Así lo vemos desde la promesa que el Señor hace a sus discípulos al término de la última cena. Pero, ¿por qué hoy este evangelio del discurso de despedida de Jesús?

Primero, una motivación que encontramos en este evangelio y en el del domingo próximo: preparan ya la ascensión del Señor («me queda poco de estar con vosotros»). Y la Iglesia nos quiere preparar para que nuestro corazón, como el de los discípulos, experimente el desgarro, la separación de aquel que nos ha cambiado la vida y al que vamos a despedir, a dejar de ver. Cristo asciende al cielo, y la Iglesia comienza a despedirle recibiendo sus últimas enseñanzas, sus últimos y fundamentales consejos. El mandamiento del amor es incomparable. Es un signo de lo que somos, un signo de lo que ha sido su vida. Nuestra vida, fiel al mandato del amor, hará presente al que asciende al cielo.

En segundo lugar, por la consecuencia de la Pascua, que crea en nosotros una vida nueva.
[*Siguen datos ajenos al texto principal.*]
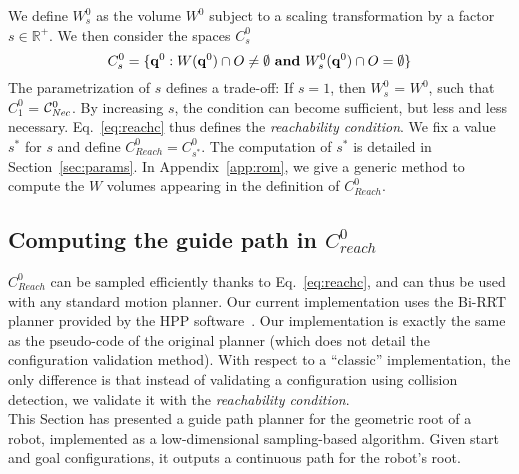 We define $W^0_s$ as the volume $W^0$ subject to a scaling transformation by a factor $s \in \mathbb{R}^+$.
%
We then consider the spaces $C_{s}^0$
 \begin{equation}
 \label{eq:reachc}
C^0_s = \{ \mathbf{q}^0 : W(\mathbf{q}^{0}) \cap O \neq \emptyset \textrm{ \textbf{and}}\ W^0_s(\mathbf{q}^{0}) \cap O = \emptyset \} %
\end{equation}
%
The parametrization of $s$ defines a trade-off:
If $s=1$, then $W^0_s$ = $W^0$, such that $C_1^0$ = $\mathcal{C}^0_{\textrm{\it Nec}}$.
By increasing $s$, the condition can become sufficient, but less and less necessary.  
Eq.~\ref{eq:reachc} thus defines the \textit{reachability condition}. We fix a value $s^*$ for $s$ and define  $C_{Reach}^0 = C^0_{s^*}$.
The computation of $s^*$ is detailed in Section~\ref{sec:params}. 
In Appendix~\ref{app:rom}, we give a generic method to compute the $W$ volumes appearing in the definition of $C_{Reach}^0$.

\subsection{Computing the guide path in $C_{reach}^0$}
$C_{Reach}^0$ can be sampled efficiently thanks to Eq.~\ref{eq:reachc}, and can thus be used with any standard motion planner.
Our current implementation uses the Bi-RRT planner \citep{770022} provided by the HPP software~\citep{7759083}.
Our implementation is exactly the same as the pseudo-code of the original planner (which does not detail the configuration validation method). With respect to a ``classic'' implementation, the only difference is that instead of validating a configuration using collision detection, we validate it with the \textit{reachability condition}.\\


This Section has presented a guide path planner for the geometric root of a robot, implemented as a low-dimensional sampling-based 
algorithm. Given start and goal configurations, it outputs a continuous path for the robot's root. 
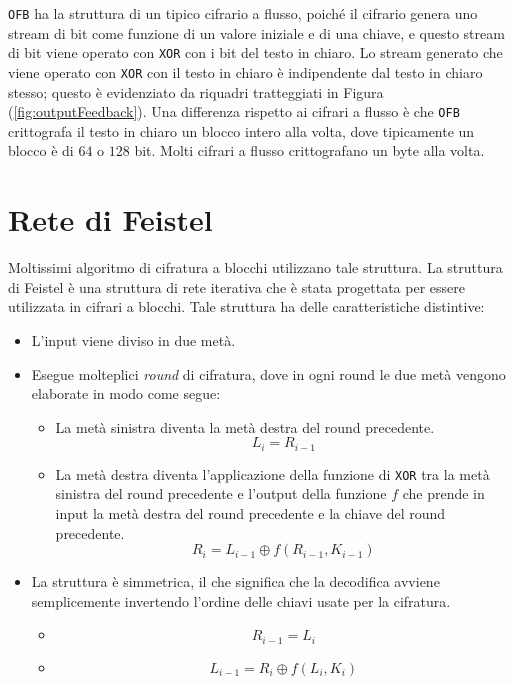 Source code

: \verb|OFB| ha la struttura di un tipico cifrario a flusso, poiché il cifrario
genera uno stream di bit come funzione di un valore iniziale e di una chiave,
e questo stream di bit viene operato con \verb|XOR| con i bit del testo in chiaro.
Lo stream generato che viene operato con \verb|XOR| con il testo in chiaro è
indipendente dal testo in chiaro stesso; questo è evidenziato da riquadri
tratteggiati in Figura (\ref{fig:outputFeedback}). Una differenza rispetto
ai cifrari a flusso è che \verb|OFB| crittografa il testo in chiaro un blocco
intero alla volta, dove tipicamente un blocco è di $64$ o $128$ bit. Molti
cifrari a flusso crittografano un byte alla volta.

\section{Rete di Feistel}
Moltissimi algoritmo di cifratura a blocchi utilizzano tale struttura.
La struttura di Feistel è una struttura di rete iterativa che è stata
progettata per essere utilizzata in cifrari a blocchi.
Tale struttura ha delle caratteristiche distintive:
\begin{itemize}
    \item L'input viene diviso in due metà.
    \item Esegue molteplici \textit{round} di cifratura, dove in ogni round 
    le due metà vengono elaborate in modo come segue:
    \begin{itemize}
        \item La metà sinistra diventa la metà destra del round precedente.
        \[
          L_i = R_{i-1}  
        \]
        \item La metà destra diventa l'applicazione della funzione di \texttt{XOR}
        tra la metà sinistra del round precedente e l'output della funzione $f$ che prende 
        in input la metà destra del round precedente e la chiave del round precedente.
        \[
            R_i = L_{i-1} \oplus f(R_{i-1}, K_{i-1})
        \]
    \end{itemize}
    \item La struttura è simmetrica, il che significa che la decodifica 
    avviene semplicemente invertendo l'ordine delle chiavi usate per la cifratura.
    \begin{itemize}
        \item \[ R_{i-1} = L_i \]
        \item \[L_{i-1} = R_i \oplus f(L_i, K_i)\]
    \end{itemize}
\end{itemize}
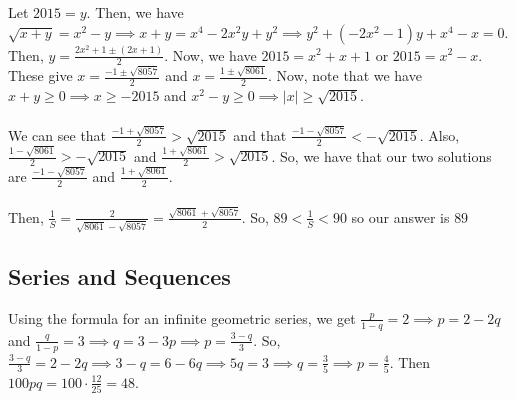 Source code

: \documentclass[11pt]{article}
\begin{document}

\begin{sol}
Let $2015=y$. Then, we have $\sqrt{x+y}=x^2-y\implies x+y=x^4-2x^2y+y^2\implies y^2+(-2x^2-1)y+x^4-x=0$. Then, $y=\frac{2x^2+1 \pm (2x+1)}{2}$. Now, we have $2015=x^2+x+1$ or $2015=x^2-x$. These give $x=\frac{-1 \pm \sqrt{8057}}{2}$ and $x=\frac{1 \pm \sqrt{8061}}{2}$. Now, note that we have $x+y\ge 0 \implies x \ge -2015$ and $x^2-y\ge 0\implies |x|\ge \sqrt{2015}$. \\
\\
We can see that $\frac{-1 + \sqrt{8057}}{2}>\sqrt{2015}$ and that $\frac{-1-\sqrt{8057}}{2} < -\sqrt{2015}$. Also, $\frac{1-\sqrt{8061}}{2} > - \sqrt{2015}$ and $\frac{1+\sqrt{8061}}{2} > \sqrt{2015}$. So, we have that our two solutions are $\frac{-1-\sqrt{8057}}{2}$ and $\frac{1+\sqrt{8061}}{2}$. \\
\\
Then, $\frac{1}{S}=\frac{2}{\sqrt{8061}-\sqrt{8057}}=\frac{\sqrt{8061}+\sqrt{8057}}{2}$. So, $89 < \frac{1}{S} < 90$ so our answer is $\boxed{89}$
\end{sol}

\subsection{Series and Sequences}

\begin{sol}
Using the formula for an infinite geometric series, we get $\frac{p}{1-q}=2\implies p=2-2q$ and $\frac{q}{1-p}=3\implies q=3-3p\implies p=\frac{3-q}{3}$. So, $\frac{3-q}{3}=2-2q\implies 3-q=6-6q\implies 5q=3\implies q =\frac{3}{5}\implies p =\frac{4}{5}$. Then $100pq=100\cdot \frac{12}{25}=\boxed{48}$.
\end{sol}

\end{document}
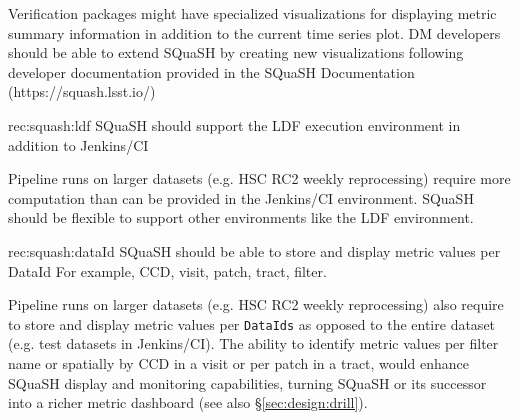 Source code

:Verification packages might have specialized visualizations for displaying metric summary information in addition to the current time series plot. DM developers should be able to extend SQuaSH by creating new visualizations following developer documentation provided in the SQuaSH Documentation (https://squash.lsst.io/)

\begin{recommendation}
    {rec:squash:ldf}
    {SQuaSH should support the LDF execution environment in addition to Jenkins/CI}
\end{recommendation}

Pipeline runs on larger datasets (e.g. HSC RC2 weekly reprocessing) require more computation than can be provided in the Jenkins/CI environment. SQuaSH should be flexible to support other environments like the LDF environment.

\begin{recommendation}
    {rec:squash:dataId}
    {SQuaSH should be able to store and display metric values per DataId}
For example, CCD, visit, patch, tract, filter.
\end{recommendation}

Pipeline runs on larger datasets (e.g. HSC RC2 weekly reprocessing) also require to store and display metric values per \texttt{DataIds} as opposed to the entire dataset (e.g. test datasets in Jenkins/CI). The ability to identify metric values per filter name or spatially by CCD in a visit or per patch in a tract, would enhance SQuaSH display and monitoring capabilities, turning SQuaSH or its successor into a richer metric dashboard (see also \S\ref{sec:design:drill}).
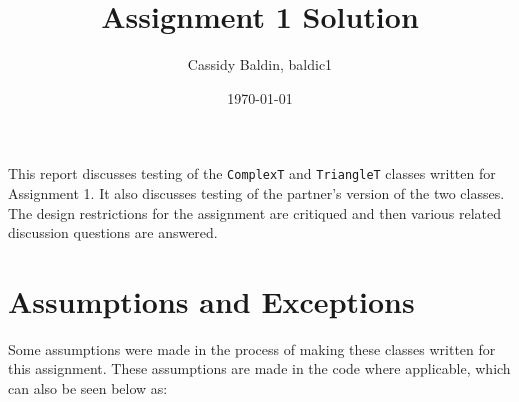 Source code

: \documentclass[12pt]{article}
\title{Assignment 1 Solution}
\author{Cassidy Baldin, baldic1}
\date{\today}
\begin{document}
\maketitle

This report discusses testing of the \verb|ComplexT| and \verb|TriangleT|
classes written for Assignment 1. It also discusses testing of the partner's
version of the two classes. The design restrictions for the assignment
are critiqued and then various related discussion questions are answered.

\section{Assumptions and Exceptions} \label{AssumptAndExcept}

Some assumptions were made in the process of making these classes written for 
this assignment. These assumptions are made in the code where applicable, which 
can also be seen below as:
\end{document}
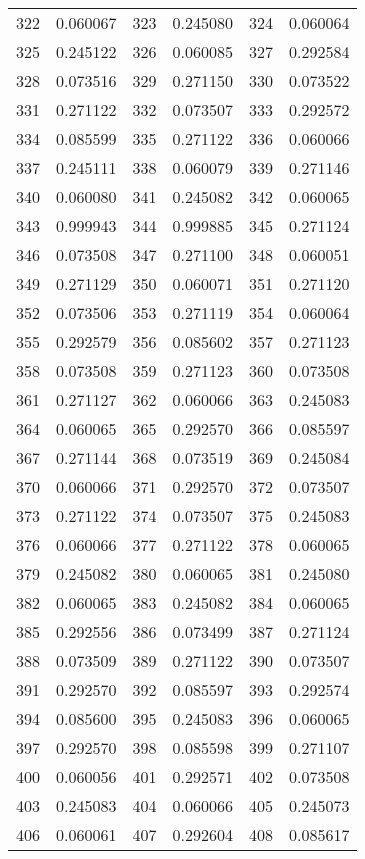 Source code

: \documentclass[12pt]{article}
\begin{document}
\begin{longtable}{@{}cc|cc|cc@{}}
322 & 0.060067 & 323 & 0.245080 & 324 & 0.060064 \\
325 & 0.245122 & 326 & 0.060085 & 327 & 0.292584 \\
328 & 0.073516 & 329 & 0.271150 & 330 & 0.073522 \\
331 & 0.271122 & 332 & 0.073507 & 333 & 0.292572 \\
334 & 0.085599 & 335 & 0.271122 & 336 & 0.060066 \\
337 & 0.245111 & 338 & 0.060079 & 339 & 0.271146 \\
340 & 0.060080 & 341 & 0.245082 & 342 & 0.060065 \\
343 & 0.999943 & 344 & 0.999885 & 345 & 0.271124 \\
346 & 0.073508 & 347 & 0.271100 & 348 & 0.060051 \\
349 & 0.271129 & 350 & 0.060071 & 351 & 0.271120 \\
352 & 0.073506 & 353 & 0.271119 & 354 & 0.060064 \\
355 & 0.292579 & 356 & 0.085602 & 357 & 0.271123 \\
358 & 0.073508 & 359 & 0.271123 & 360 & 0.073508 \\
361 & 0.271127 & 362 & 0.060066 & 363 & 0.245083 \\
364 & 0.060065 & 365 & 0.292570 & 366 & 0.085597 \\
367 & 0.271144 & 368 & 0.073519 & 369 & 0.245084 \\
370 & 0.060066 & 371 & 0.292570 & 372 & 0.073507 \\
373 & 0.271122 & 374 & 0.073507 & 375 & 0.245083 \\
376 & 0.060066 & 377 & 0.271122 & 378 & 0.060065 \\
379 & 0.245082 & 380 & 0.060065 & 381 & 0.245080 \\
382 & 0.060065 & 383 & 0.245082 & 384 & 0.060065 \\
385 & 0.292556 & 386 & 0.073499 & 387 & 0.271124 \\
388 & 0.073509 & 389 & 0.271122 & 390 & 0.073507 \\
391 & 0.292570 & 392 & 0.085597 & 393 & 0.292574 \\
394 & 0.085600 & 395 & 0.245083 & 396 & 0.060065 \\
397 & 0.292570 & 398 & 0.085598 & 399 & 0.271107 \\
400 & 0.060056 & 401 & 0.292571 & 402 & 0.073508 \\
403 & 0.245083 & 404 & 0.060066 & 405 & 0.245073 \\
406 & 0.060061 & 407 & 0.292604 & 408 & 0.085617 \\

\end{longtable}
\end{document}
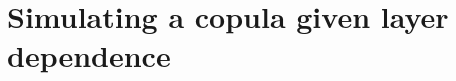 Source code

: \documentclass[authoryear]{elsarticle}
\newcommand{\E}{{\mathrm E}}
\newcommand{\de}{\mathrm{d}}
\newcommand{\cq}{\ ,\quad }
\newcommand{\eref}[1]{(\ref{#1})}
\newcommand{\sref}[1]{\S\ref{#1}}
\begin{document}

\section{Simulating a copula given layer dependence}
\end{document}

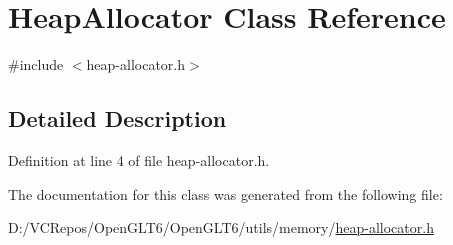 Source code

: \hypertarget{class_heap_allocator}{}\section{Heap\+Allocator Class Reference}
\label{class_heap_allocator}


{\ttfamily \#include $<$heap-\/allocator.\+h$>$}



\subsection{Detailed Description}


Definition at line 4 of file heap-\/allocator.\+h.



The documentation for this class was generated from the following file\+:\begin{DoxyCompactItemize}
\item 
D\+:/\+V\+C\+Repos/\+Open\+G\+L\+T6/\+Open\+G\+L\+T6/utils/memory/\mbox{\hyperlink{heap-allocator_8h}{heap-\/allocator.\+h}}\end{DoxyCompactItemize}
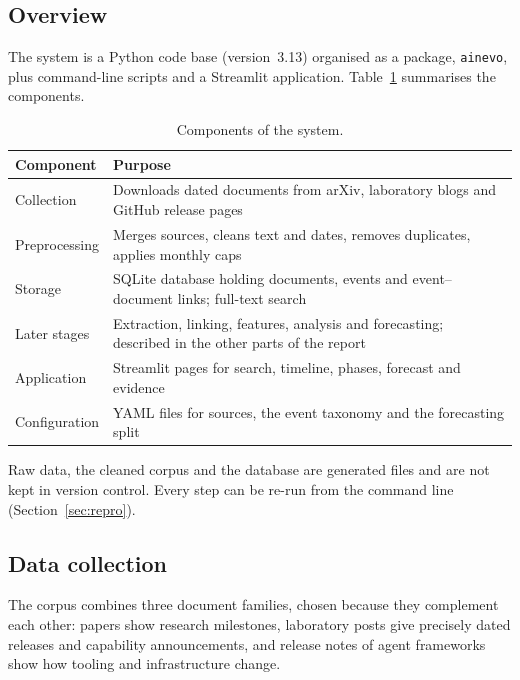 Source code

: \documentclass[11pt,a4paper]{article}
\newcommand{\code}[1]{\texttt{#1}}
\begin{document}
\subsection{Overview}
The system is a Python code base (version~3.13) organised as a package, \code{ainevo}, plus command-line
scripts and a Streamlit application. Table~\ref{tab:overview} summarises the components.

\begin{table}[ht]
\centering
\small
\begin{tabular}{@{}p{3.3cm}p{11.7cm}@{}}
\toprule
Component & Purpose \\
\midrule
Collection & Downloads dated documents from arXiv, laboratory blogs and GitHub release pages \\
Preprocessing & Merges sources, cleans text and dates, removes duplicates, applies monthly caps \\
Storage & SQLite database holding documents, events and event--document links; full-text search \\
Later stages & Extraction, linking, features, analysis and forecasting; described in the other parts of the report \\
Application & Streamlit pages for search, timeline, phases, forecast and evidence \\
Configuration & YAML files for sources, the event taxonomy and the forecasting split \\
\bottomrule
\end{tabular}
\caption{Components of the system.}
\label{tab:overview}
\end{table}

Raw data, the cleaned corpus and the database are generated files and are not kept in version control. Every
step can be re-run from the command line (Section~\ref{sec:repro}).

\subsection{Data collection}
\label{sec:collection}
The corpus combines three document families, chosen because they complement each other: papers show research
milestones, laboratory posts give precisely dated releases and capability announcements, and release notes of
agent frameworks show how tooling and infrastructure change.
\end{document}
Una vida según el Espíritu de amor, una vida de resucitados, una vida en la que el miedo a la muerte es sustituido por la generosidad de darse, porque en la Pascua de Cristo hemos visto el fruto eterno de elegir su amor. Por eso los discípulos de Cristo, aquellos que se han beneficiado, y así han reconocido, el amor de Cristo que le ha llevado a morir por nosotros, se identificarán también por esa misma señal. Ya tienen ese amor. Ahora tienen que entregarlo. Es la forma de dar testimonio del Resucitado.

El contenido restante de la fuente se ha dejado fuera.